Slamming the “ghar wapsi” campaign, the USCIRF noted that Hindu nationalist groups were not only paying off Christians and Muslims to convert to Hinduism but also reportedly offering money to Hindus to convert Christians and Muslims to Hinduism.
“In December 2014, Hindu nationalist groups announced plans to forcibly reconvert at least 4,000 Christian families and 1,000 Muslim families to Hinduism in UP on Christmas Day… the Hindu groups sought to raise money… noting that it cost nearly Rs 2 lakh (nearly $3,200) per Christian and Rs 5 lakh ($8,000) per Muslim,” the report said. However, it added that domestic and international criticism led “Mohan Bhagwat, a RSS leader” to postpone the programme.

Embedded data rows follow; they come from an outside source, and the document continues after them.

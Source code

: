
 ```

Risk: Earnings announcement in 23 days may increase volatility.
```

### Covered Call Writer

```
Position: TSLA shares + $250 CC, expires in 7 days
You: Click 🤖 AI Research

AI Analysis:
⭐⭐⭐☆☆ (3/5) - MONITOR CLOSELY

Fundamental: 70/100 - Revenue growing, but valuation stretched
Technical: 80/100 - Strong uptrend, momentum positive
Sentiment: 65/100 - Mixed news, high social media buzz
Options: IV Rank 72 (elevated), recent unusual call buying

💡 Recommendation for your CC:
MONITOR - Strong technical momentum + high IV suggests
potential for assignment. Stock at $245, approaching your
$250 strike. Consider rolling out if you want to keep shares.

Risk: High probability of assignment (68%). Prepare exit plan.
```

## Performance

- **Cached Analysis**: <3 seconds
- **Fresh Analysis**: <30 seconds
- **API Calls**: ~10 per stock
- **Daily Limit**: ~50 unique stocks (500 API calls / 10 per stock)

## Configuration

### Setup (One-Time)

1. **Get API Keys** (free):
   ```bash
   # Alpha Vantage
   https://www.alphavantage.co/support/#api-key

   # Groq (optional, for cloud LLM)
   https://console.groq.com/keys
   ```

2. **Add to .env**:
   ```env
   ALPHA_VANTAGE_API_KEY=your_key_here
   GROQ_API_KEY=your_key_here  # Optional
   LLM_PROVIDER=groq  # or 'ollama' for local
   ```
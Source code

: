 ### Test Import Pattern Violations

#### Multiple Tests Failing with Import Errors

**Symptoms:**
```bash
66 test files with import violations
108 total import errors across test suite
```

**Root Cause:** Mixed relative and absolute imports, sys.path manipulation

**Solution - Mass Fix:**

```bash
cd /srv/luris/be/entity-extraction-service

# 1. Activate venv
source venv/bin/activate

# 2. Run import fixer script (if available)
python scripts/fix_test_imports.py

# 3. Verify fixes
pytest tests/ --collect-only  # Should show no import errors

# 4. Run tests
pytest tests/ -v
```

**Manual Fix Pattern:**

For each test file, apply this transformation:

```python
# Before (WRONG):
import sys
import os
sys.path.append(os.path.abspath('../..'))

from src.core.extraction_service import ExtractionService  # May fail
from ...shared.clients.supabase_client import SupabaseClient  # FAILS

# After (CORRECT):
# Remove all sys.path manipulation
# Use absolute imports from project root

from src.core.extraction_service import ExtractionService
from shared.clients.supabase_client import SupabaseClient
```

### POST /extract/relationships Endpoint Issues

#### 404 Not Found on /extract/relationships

The report also referred to the alleged mass ceremony held in Agra in December last year to forcibly reconvert Muslims to Hinduism.While noting that nearly half-a-dozen states in India had laws against forced conversions, the US panel alleged these were “one-sided, only concerned about conversions away from Hinduism but not towards Hinduism”.
Also faulting India on protection of Muslims, the USCIRF report said the community had to face significant hate campaigns by Hindu nationalist groups and local and state politicians, “that includes widespread media propaganda accusing Muslims of being terrorists, spying for Pakistan, forcibly kidnapping, converting and marrying Hindu women, and disrespecting Hinduism by slaughtering cows”. The panel noted that the minority community also complained about some Indian states violating their religious freedom by banning cow slaughter, “which is required for Eid-al-Adha”. This, however, may not be true as the animal traditionally sacrificed for Eid-al-Adha in India is the goat.
Regarding the religious freedom of Sikhs, the USCIRF report claimed that Sikhs were being denied benefit of reservation available to other religious minorities and Scheduled Castes. It also alleged that Sikhs were harassed and pressured to reject religious practices such as unshorn hair and carrying of kirpan. Indian commentators, however, refute these allegations saying the Scheduled Castes among Sikhs are eligible for reservation benefit and free to follow their religious preferences.
The panel noted that prosecution and trial of communal cases was slow in India. “The Indian courts are still adjudicating cases stemming from large-scale Hindu-Muslim communal violence in Uttar Pradesh in 2013 and in Gujarat in 2002,” it said.